Make a verbatim copy of all the records. Skip every image.
Segment Start: Dataset excerpts
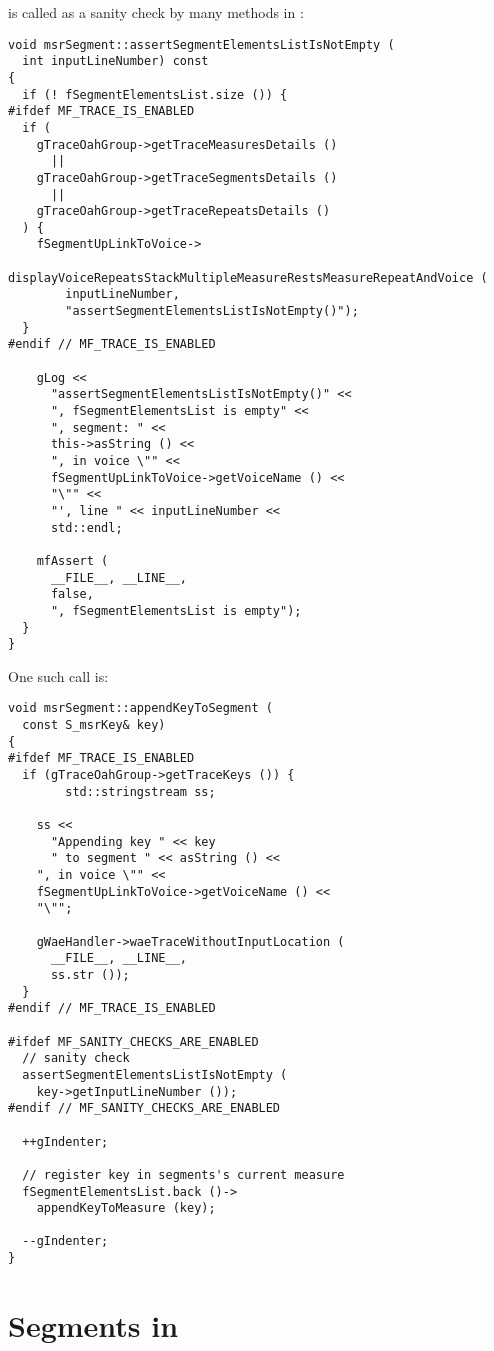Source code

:  is called as a sanity check by many methods in :
\begin{lstlisting}[language=CPlusPlus]
void msrSegment::assertSegmentElementsListIsNotEmpty (
  int inputLineNumber) const
{
  if (! fSegmentElementsList.size ()) {
#ifdef MF_TRACE_IS_ENABLED
  if (
    gTraceOahGroup->getTraceMeasuresDetails ()
      ||
    gTraceOahGroup->getTraceSegmentsDetails ()
      ||
    gTraceOahGroup->getTraceRepeatsDetails ()
  ) {
    fSegmentUpLinkToVoice->
      displayVoiceRepeatsStackMultipleMeasureRestsMeasureRepeatAndVoice (
        inputLineNumber,
        "assertSegmentElementsListIsNotEmpty()");
  }
#endif // MF_TRACE_IS_ENABLED

    gLog <<
      "assertSegmentElementsListIsNotEmpty()" <<
      ", fSegmentElementsList is empty" <<
      ", segment: " <<
      this->asString () <<
      ", in voice \"" <<
      fSegmentUpLinkToVoice->getVoiceName () <<
      "\"" <<
      "', line " << inputLineNumber <<
      std::endl;

    mfAssert (
      __FILE__, __LINE__,
      false,
      ", fSegmentElementsList is empty");
  }
}
\end{lstlisting}

One such call is:
\begin{lstlisting}[language=CPlusPlus]
void msrSegment::appendKeyToSegment (
  const S_msrKey& key)
{
#ifdef MF_TRACE_IS_ENABLED
  if (gTraceOahGroup->getTraceKeys ()) {
		std::stringstream ss;

    ss <<
      "Appending key " << key
      " to segment " << asString () <<
    ", in voice \"" <<
    fSegmentUpLinkToVoice->getVoiceName () <<
    "\"";

    gWaeHandler->waeTraceWithoutInputLocation (
      __FILE__, __LINE__,
      ss.str ());
  }
#endif // MF_TRACE_IS_ENABLED

#ifdef MF_SANITY_CHECKS_ARE_ENABLED
  // sanity check
  assertSegmentElementsListIsNotEmpty (
    key->getInputLineNumber ());
#endif // MF_SANITY_CHECKS_ARE_ENABLED

  ++gIndenter;

  // register key in segments's current measure
  fSegmentElementsList.back ()->
    appendKeyToMeasure (key);

  --gIndenter;
}
\end{lstlisting}


\section{Segments in \mxsrToMsr{}}

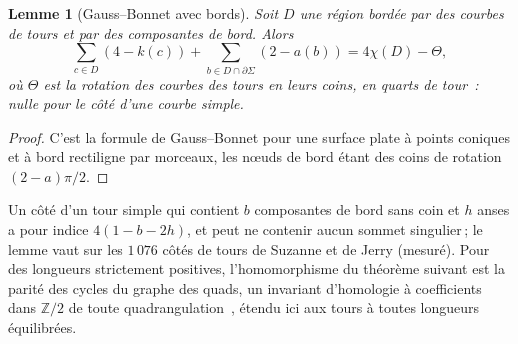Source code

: \documentclass[11pt,a4paper]{article}
\newtheorem{lemma}{Lemme}
\newcommand{\Z}{\mathbb{Z}}
\newenvironment{evidence}[3][]{}{}
\begin{document}
\begin{evidence}{tested}{à $\Theta = 0$ et sans bord, 3\,833 régions de 50 instances aléatoires\,; le terme de bord n'est pas testé}
\begin{lemma}[Gauss--Bonnet avec bords]\label{lem:gauss-border}
Soit $D$ une région bordée par des courbes de tours et par des composantes de
bord. Alors
\[
  \sum_{c \in D} (4 - k(c)) + \sum_{b \in D \cap \partial\Sigma} (2 - a(b))
  = 4\chi(D) - \Theta,
\]
où $\Theta$ est la rotation des courbes des tours en leurs coins, en quarts de
tour~: nulle pour le côté d'une courbe simple.
\end{lemma}
\end{evidence}
\begin{proof}
C'est la formule de Gauss--Bonnet pour une surface plate à points coniques et
à bord rectiligne par morceaux, les nœuds de bord étant des coins de rotation
$(2 - a)\pi/2$.
\end{proof}

Un côté d'un tour simple qui contient $b$ composantes de bord sans coin et $h$
anses a pour indice $4(1 - b - 2h)$, et peut ne contenir aucun sommet
singulier\,; le lemme vaut sur les $1\,076$ côtés de tours de Suzanne et de
Jerry (mesuré). Pour des longueurs strictement positives, l'homomorphisme du
théorème suivant est la parité des cycles du graphe des quads, un invariant
d'homologie à coefficients dans $\Z/2$ de toute
quadrangulation~\cite[lemme~3.1]{kaiser2015colouring}, étendu ici aux tours à
toutes longueurs équilibrées.
\end{document}

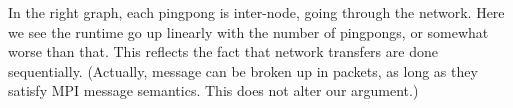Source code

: In the right graph, each pingpong is inter-node, going through the network.
Here we see the runtime go up linearly with the number of pingpongs,
or somewhat worse than that.
This reflects the fact that network transfers are done sequentially.
(Actually, message can be broken up in packets, as long as they
satisfy MPI message semantics. This does not alter our argument.)

\begin{comment}
  \begin{figure}
    \tikzsetnextfilename{pingpong-msec}
    \begin{tikzpicture}  
      \begin{axis}
        [  
          xlabel={\#cores per node},
          ylabel={msec},
          symbolic x coords={14,20,28,56},
          xtick=data,  ytick={0,5,10,15,20,25},
        ]  
        \addplot coordinates {(14, 19.4) (20, 20.3) (28, 20.7) (56, 25.5) };
        \legend{milliseconds per pingpong}
      \end{axis}

      \begin{axis}
        [  
          ylabel={msec},
          scale only axis,
          symbolic x coords={14,20,28,56},
          xtick=data,  ytick={0,100,200,300,400},
          axis y line*=right,
          axis x line=none,
        ]  
        \addplot coordinates {(14, 99.4) (20, 132) (28, 189) (56, 379) };
      \end{axis}
    \end{tikzpicture}  
    \caption{Timing for pingpong between nodes}
  \end{figure}
\end{comment}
Segment End: Dataset excerpts
The answer
Source code

:  is called as a sanity check by many methods in :
\begin{lstlisting}[language=CPlusPlus]
void msrSegment::assertSegmentElementsListIsNotEmpty (
  int inputLineNumber) const
{
  if (! fSegmentElementsList.size ()) {
#ifdef MF_TRACE_IS_ENABLED
  if (
    gTraceOahGroup->getTraceMeasuresDetails ()
      ||
    gTraceOahGroup->getTraceSegmentsDetails ()
      ||
    gTraceOahGroup->getTraceRepeatsDetails ()
  ) {
    fSegmentUpLinkToVoice->
      displayVoiceRepeatsStackMultipleMeasureRestsMeasureRepeatAndVoice (
        inputLineNumber,
        "assertSegmentElementsListIsNotEmpty()");
  }
#endif // MF_TRACE_IS_ENABLED

    gLog <<
      "assertSegmentElementsListIsNotEmpty()" <<
      ", fSegmentElementsList is empty" <<
      ", segment: " <<
      this->asString () <<
      ", in voice \"" <<
      fSegmentUpLinkToVoice->getVoiceName () <<
      "\"" <<
      "', line " << inputLineNumber <<
      std::endl;

    mfAssert (
      __FILE__, __LINE__,
      false,
      ", fSegmentElementsList is empty");
  }
}
\end{lstlisting}

One such call is:
\begin{lstlisting}[language=CPlusPlus]
void msrSegment::appendKeyToSegment (
  const S_msrKey& key)
{
#ifdef MF_TRACE_IS_ENABLED
  if (gTraceOahGroup->getTraceKeys ()) {
		std::stringstream ss;

    ss <<
      "Appending key " << key
      " to segment " << asString () <<
    ", in voice \"" <<
    fSegmentUpLinkToVoice->getVoiceName () <<
    "\"";

    gWaeHandler->waeTraceWithoutInputLocation (
      __FILE__, __LINE__,
      ss.str ());
  }
#endif // MF_TRACE_IS_ENABLED

#ifdef MF_SANITY_CHECKS_ARE_ENABLED
  // sanity check
  assertSegmentElementsListIsNotEmpty (
    key->getInputLineNumber ());
#endif // MF_SANITY_CHECKS_ARE_ENABLED

  ++gIndenter;

  // register key in segments's current measure
  fSegmentElementsList.back ()->
    appendKeyToMeasure (key);

  --gIndenter;
}
\end{lstlisting}


\section{Segments in \mxsrToMsr{}}

Source code

: \documentclass[11pt,a4paper]{article}
\newtheorem{lemma}{Lemme}
\newcommand{\Z}{\mathbb{Z}}
\newenvironment{evidence}[3][]{}{}
\begin{document}
\begin{evidence}{tested}{à $\Theta = 0$ et sans bord, 3\,833 régions de 50 instances aléatoires\,; le terme de bord n'est pas testé}
\begin{lemma}[Gauss--Bonnet avec bords]\label{lem:gauss-border}
Soit $D$ une région bordée par des courbes de tours et par des composantes de
bord. Alors
\[
  \sum_{c \in D} (4 - k(c)) + \sum_{b \in D \cap \partial\Sigma} (2 - a(b))
  = 4\chi(D) - \Theta,
\]
où $\Theta$ est la rotation des courbes des tours en leurs coins, en quarts de
tour~: nulle pour le côté d'une courbe simple.
\end{lemma}
\end{evidence}
\begin{proof}
C'est la formule de Gauss--Bonnet pour une surface plate à points coniques et
à bord rectiligne par morceaux, les nœuds de bord étant des coins de rotation
$(2 - a)\pi/2$.
\end{proof}

Un côté d'un tour simple qui contient $b$ composantes de bord sans coin et $h$
anses a pour indice $4(1 - b - 2h)$, et peut ne contenir aucun sommet
singulier\,; le lemme vaut sur les $1\,076$ côtés de tours de Suzanne et de
Jerry (mesuré). Pour des longueurs strictement positives, l'homomorphisme du
théorème suivant est la parité des cycles du graphe des quads, un invariant
d'homologie à coefficients dans $\Z/2$ de toute
quadrangulation~\cite[lemme~3.1]{kaiser2015colouring}, étendu ici aux tours à
toutes longueurs équilibrées.
\end{document}

Source code

: In the right graph, each pingpong is inter-node, going through the network.
Here we see the runtime go up linearly with the number of pingpongs,
or somewhat worse than that.
This reflects the fact that network transfers are done sequentially.
(Actually, message can be broken up in packets, as long as they
satisfy MPI message semantics. This does not alter our argument.)

\begin{comment}
  \begin{figure}
    \tikzsetnextfilename{pingpong-msec}
    \begin{tikzpicture}  
      \begin{axis}
        [  
          xlabel={\#cores per node},
          ylabel={msec},
          symbolic x coords={14,20,28,56},
          xtick=data,  ytick={0,5,10,15,20,25},
        ]  
        \addplot coordinates {(14, 19.4) (20, 20.3) (28, 20.7) (56, 25.5) };
        \legend{milliseconds per pingpong}
      \end{axis}

      \begin{axis}
        [  
          ylabel={msec},
          scale only axis,
          symbolic x coords={14,20,28,56},
          xtick=data,  ytick={0,100,200,300,400},
          axis y line*=right,
          axis x line=none,
        ]  
        \addplot coordinates {(14, 99.4) (20, 132) (28, 189) (56, 379) };
      \end{axis}
    \end{tikzpicture}  
    \caption{Timing for pingpong between nodes}
  \end{figure}
\end{comment}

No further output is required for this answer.